Assignment: Working from the entries below, give again each line from the first through the one containing "notational convenience, let", exactly and with nothing else.

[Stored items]
· · · · ·

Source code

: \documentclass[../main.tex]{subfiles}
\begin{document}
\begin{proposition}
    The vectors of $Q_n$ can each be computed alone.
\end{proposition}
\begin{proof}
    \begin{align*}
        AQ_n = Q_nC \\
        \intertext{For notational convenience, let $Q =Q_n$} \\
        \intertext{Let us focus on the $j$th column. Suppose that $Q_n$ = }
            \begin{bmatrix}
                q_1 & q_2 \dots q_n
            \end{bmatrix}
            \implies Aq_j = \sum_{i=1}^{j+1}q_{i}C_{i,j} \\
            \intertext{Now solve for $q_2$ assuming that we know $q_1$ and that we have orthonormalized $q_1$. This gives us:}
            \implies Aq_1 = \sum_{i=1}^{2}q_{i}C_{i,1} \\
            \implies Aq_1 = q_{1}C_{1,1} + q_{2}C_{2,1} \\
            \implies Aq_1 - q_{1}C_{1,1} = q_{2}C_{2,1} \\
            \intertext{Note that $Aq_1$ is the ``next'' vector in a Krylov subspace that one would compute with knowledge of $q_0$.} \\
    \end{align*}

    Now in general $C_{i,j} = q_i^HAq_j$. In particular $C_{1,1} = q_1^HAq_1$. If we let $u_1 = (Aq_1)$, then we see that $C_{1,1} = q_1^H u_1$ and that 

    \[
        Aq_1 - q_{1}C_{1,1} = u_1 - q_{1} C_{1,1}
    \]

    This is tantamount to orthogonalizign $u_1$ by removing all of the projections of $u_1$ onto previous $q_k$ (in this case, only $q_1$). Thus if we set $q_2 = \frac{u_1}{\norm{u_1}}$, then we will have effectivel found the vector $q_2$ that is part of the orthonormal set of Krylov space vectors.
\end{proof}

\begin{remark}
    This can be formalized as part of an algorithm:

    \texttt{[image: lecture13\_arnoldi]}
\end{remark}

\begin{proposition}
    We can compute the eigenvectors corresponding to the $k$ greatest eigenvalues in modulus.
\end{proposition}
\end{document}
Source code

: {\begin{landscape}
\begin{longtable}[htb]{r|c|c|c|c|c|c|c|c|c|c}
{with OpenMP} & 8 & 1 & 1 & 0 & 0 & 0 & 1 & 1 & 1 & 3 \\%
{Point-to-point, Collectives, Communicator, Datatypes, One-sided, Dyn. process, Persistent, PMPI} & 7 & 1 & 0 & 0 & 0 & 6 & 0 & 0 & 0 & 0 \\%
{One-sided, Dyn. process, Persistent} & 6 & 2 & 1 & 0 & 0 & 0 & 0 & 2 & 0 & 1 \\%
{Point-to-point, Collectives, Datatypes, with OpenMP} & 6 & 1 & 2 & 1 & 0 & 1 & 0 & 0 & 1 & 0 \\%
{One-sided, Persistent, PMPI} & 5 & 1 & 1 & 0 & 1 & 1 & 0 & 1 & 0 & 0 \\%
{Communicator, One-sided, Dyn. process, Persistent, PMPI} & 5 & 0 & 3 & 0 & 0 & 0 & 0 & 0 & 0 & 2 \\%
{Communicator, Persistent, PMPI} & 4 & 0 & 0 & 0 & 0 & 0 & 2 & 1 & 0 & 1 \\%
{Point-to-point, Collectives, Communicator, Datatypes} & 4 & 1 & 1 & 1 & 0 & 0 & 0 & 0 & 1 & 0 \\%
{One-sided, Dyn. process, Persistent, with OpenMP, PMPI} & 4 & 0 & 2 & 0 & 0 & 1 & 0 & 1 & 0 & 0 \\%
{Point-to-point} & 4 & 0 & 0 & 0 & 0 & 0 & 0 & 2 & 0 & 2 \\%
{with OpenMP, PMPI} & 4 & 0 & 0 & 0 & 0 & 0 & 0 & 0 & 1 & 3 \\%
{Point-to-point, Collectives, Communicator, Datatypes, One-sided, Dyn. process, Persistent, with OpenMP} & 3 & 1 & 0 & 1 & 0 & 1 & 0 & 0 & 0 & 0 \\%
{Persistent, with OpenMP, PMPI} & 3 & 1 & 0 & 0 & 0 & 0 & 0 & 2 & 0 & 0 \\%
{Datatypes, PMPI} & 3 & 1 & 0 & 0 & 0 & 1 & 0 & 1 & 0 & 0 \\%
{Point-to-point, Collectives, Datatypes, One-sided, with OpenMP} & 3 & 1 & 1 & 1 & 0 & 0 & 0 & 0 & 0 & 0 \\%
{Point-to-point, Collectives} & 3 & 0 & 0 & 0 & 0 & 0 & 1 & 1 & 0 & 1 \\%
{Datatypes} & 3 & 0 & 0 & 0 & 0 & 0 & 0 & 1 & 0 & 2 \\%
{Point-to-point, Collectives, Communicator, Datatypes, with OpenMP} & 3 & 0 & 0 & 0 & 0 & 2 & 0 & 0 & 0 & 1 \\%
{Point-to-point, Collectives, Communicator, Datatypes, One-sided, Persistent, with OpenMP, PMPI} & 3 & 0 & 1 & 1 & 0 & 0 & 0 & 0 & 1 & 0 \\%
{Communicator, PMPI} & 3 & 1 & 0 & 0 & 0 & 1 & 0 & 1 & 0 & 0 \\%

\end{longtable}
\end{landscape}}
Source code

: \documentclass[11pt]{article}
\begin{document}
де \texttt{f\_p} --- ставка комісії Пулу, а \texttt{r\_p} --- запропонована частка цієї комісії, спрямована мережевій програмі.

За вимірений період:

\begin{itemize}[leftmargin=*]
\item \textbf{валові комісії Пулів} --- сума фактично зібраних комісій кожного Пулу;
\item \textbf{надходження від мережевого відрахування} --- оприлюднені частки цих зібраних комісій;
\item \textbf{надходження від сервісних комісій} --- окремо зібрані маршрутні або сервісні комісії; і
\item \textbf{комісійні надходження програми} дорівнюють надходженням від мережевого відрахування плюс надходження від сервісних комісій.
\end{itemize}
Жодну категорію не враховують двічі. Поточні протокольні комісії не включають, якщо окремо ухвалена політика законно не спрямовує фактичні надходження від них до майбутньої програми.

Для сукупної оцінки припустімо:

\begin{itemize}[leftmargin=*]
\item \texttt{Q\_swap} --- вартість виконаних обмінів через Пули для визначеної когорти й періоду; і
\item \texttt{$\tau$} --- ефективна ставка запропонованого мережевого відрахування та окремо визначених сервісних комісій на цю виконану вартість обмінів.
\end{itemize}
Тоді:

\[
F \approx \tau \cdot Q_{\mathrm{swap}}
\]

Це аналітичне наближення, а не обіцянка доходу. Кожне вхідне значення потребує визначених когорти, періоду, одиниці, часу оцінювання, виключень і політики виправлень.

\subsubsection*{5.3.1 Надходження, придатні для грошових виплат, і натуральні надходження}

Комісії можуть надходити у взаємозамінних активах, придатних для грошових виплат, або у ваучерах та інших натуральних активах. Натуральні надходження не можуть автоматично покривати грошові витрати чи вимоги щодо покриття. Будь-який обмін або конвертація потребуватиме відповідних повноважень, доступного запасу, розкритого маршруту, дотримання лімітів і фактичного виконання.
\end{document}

· · · · ·

Result:
Source code

: \documentclass[../main.tex]{subfiles}
\begin{document}
\begin{proposition}
    The vectors of $Q_n$ can each be computed alone.
\end{proposition}
\begin{proof}
    \begin{align*}
        AQ_n = Q_nC \\
        \intertext{For notational convenience, let $Q =Q_n$} \\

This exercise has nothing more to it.